Hands Off! Laissez-Faire. Not My Problem. Do We Have Collective Responsibilities for the World Around Us?

common good house buildingRecently I was biking along a park path when Mother Nature called. I spotted a city facility nearby, so off I hopped to make a visit. After I’d done my business, good citizen and supporter of public hygiene that I am, I flushed the toilet. Not a gurgle. Tried several more time to no avail.

Noticing several men nearby at work to set up for a public event, I approached them to tell them of the problem The first and younger one said he had no phone and didn’t know how to contact a manager anyway. The second and older had a phone as well as a manager’s contact info, but he informed me, a clogged toilet was “not my responsibility.” I suggested the restroom would quickly become his responsibility when five hundred angry party-goers were forced to duck behind bushes to relieve themselves.

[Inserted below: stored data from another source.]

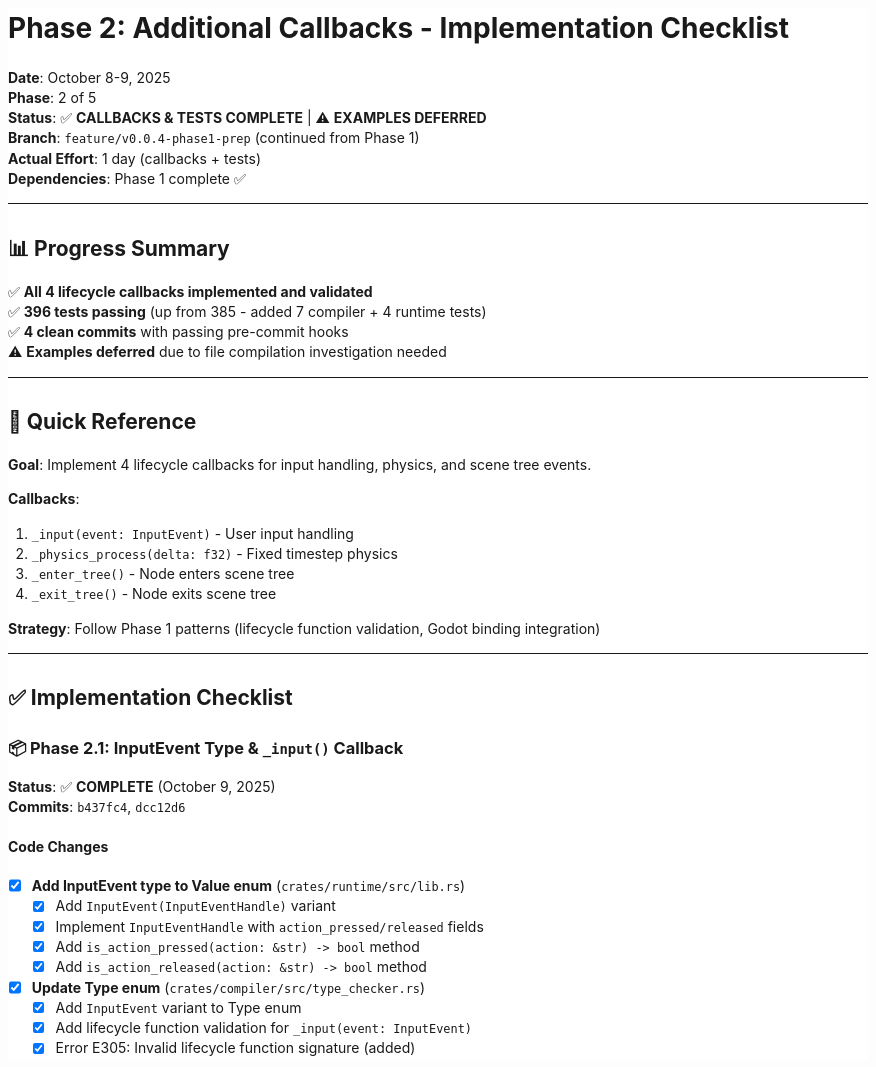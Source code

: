 # Phase 2: Additional Callbacks - Implementation Checklist

**Date**: October 8-9, 2025  
**Phase**: 2 of 5  
**Status**: ✅ **CALLBACKS & TESTS COMPLETE** | ⚠️ **EXAMPLES DEFERRED**  
**Branch**: `feature/v0.0.4-phase1-prep` (continued from Phase 1)  
**Actual Effort**: 1 day (callbacks + tests)  
**Dependencies**: Phase 1 complete ✅

---

## 📊 Progress Summary

✅ **All 4 lifecycle callbacks implemented and validated**  
✅ **396 tests passing** (up from 385 - added 7 compiler + 4 runtime tests)  
✅ **4 clean commits** with passing pre-commit hooks  
⚠️ **Examples deferred** due to file compilation investigation needed

---

## 🎯 Quick Reference

**Goal**: Implement 4 lifecycle callbacks for input handling, physics, and scene tree events.

**Callbacks**:
1. `_input(event: InputEvent)` - User input handling
2. `_physics_process(delta: f32)` - Fixed timestep physics
3. `_enter_tree()` - Node enters scene tree
4. `_exit_tree()` - Node exits scene tree

**Strategy**: Follow Phase 1 patterns (lifecycle function validation, Godot binding integration)

---

## ✅ Implementation Checklist

### 📦 Phase 2.1: InputEvent Type & `_input()` Callback

**Status**: ✅ **COMPLETE** (October 9, 2025)  
**Commits**: `b437fc4`, `dcc12d6`

#### Code Changes

- [x] **Add InputEvent type to Value enum** (`crates/runtime/src/lib.rs`)
  - [x] Add `InputEvent(InputEventHandle)` variant
  - [x] Implement `InputEventHandle` with `action_pressed/released` fields
  - [x] Add `is_action_pressed(action: &str) -> bool` method
  - [x] Add `is_action_released(action: &str) -> bool` method

- [x] **Update Type enum** (`crates/compiler/src/type_checker.rs`)
  - [x] Add `InputEvent` variant to Type enum
  - [x] Add lifecycle function validation for `_input(event: InputEvent)`
  - [x] Error E305: Invalid lifecycle function signature (added)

I’ve always felt the collective good is something we all share a responsibility for. Not that we need to do back flips to help. Neither that we interfere in someone’s private interests. But something occurring in the great wide world that affects a number of us should be an item to which we pay attention.

Years ago a friend from Eastern Europe told me one problem with communism had been that no one felt answerable for anything because they felt no ownership. The government was in charge and to blame for anything that went awry. If your apartment needed repairs, you didn’t need to arrange for them. You simply stood around and complained. Since the collective was in charge, in fact no one was in charge.

A number of religions and philosophies urge us to take shared responsibility for the common good. I have to think a cooperative approach would benefit us most of the time. While repair of a broken lav comes nowhere close to the plight of millions of refugees in Europe, still the principle seems the same. If something’s busted, fix it.

Not everyone agrees with me. Perhaps they can convince 7.6 million Syrian refugees.